= PROBLEM =
How many lines of these entries hold the string "semen"? Answer with the number alone.

= DATASET ENTRIES =
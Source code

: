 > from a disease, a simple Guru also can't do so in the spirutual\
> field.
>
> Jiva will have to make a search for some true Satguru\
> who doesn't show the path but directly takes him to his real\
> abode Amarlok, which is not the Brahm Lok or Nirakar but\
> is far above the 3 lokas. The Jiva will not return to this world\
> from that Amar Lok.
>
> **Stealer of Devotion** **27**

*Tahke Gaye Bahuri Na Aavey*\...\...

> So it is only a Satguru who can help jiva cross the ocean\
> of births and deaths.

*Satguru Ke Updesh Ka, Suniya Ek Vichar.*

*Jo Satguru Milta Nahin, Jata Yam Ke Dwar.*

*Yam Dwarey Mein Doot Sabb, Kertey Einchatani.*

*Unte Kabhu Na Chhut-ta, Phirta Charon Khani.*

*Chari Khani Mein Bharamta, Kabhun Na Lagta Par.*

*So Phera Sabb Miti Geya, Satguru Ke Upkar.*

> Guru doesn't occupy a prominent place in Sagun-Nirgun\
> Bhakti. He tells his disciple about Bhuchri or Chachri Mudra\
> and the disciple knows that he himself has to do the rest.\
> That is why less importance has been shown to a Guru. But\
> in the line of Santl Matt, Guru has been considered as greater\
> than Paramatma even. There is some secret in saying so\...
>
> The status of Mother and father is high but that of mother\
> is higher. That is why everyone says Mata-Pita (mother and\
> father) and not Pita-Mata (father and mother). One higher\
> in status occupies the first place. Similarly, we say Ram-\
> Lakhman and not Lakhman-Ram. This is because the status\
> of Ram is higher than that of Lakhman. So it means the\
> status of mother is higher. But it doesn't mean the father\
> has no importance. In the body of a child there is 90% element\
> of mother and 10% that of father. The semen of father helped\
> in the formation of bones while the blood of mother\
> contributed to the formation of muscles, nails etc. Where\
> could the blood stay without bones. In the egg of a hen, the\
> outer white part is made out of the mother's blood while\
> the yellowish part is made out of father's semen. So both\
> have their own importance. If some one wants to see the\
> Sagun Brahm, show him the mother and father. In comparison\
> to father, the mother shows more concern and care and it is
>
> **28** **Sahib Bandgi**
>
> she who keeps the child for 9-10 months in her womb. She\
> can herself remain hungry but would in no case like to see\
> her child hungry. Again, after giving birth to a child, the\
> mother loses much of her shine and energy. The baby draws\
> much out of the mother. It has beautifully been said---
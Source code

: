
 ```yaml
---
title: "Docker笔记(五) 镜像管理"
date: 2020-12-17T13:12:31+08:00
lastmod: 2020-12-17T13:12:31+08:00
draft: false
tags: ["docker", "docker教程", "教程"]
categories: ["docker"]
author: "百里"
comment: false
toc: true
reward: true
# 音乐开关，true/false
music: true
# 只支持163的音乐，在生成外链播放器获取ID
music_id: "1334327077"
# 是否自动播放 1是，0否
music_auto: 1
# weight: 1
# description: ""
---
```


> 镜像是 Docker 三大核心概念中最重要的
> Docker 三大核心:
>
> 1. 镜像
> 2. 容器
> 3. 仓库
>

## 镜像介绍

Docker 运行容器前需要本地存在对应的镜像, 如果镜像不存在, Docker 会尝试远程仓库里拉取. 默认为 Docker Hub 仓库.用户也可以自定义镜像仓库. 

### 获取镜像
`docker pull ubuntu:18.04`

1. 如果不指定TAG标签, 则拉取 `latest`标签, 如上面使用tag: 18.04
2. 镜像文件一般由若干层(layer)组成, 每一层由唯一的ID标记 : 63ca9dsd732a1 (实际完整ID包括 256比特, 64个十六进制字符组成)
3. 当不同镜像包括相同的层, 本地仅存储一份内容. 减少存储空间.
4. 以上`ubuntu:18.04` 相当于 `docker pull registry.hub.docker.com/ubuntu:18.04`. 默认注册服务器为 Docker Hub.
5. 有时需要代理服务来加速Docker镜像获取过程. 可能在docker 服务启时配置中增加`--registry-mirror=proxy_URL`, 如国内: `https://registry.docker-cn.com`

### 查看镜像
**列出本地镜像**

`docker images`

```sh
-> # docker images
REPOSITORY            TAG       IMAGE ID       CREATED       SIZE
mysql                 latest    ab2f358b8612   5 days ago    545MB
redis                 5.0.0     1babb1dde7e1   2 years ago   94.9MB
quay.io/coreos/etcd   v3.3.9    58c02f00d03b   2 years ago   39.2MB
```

= EXERCISE RESULT =
2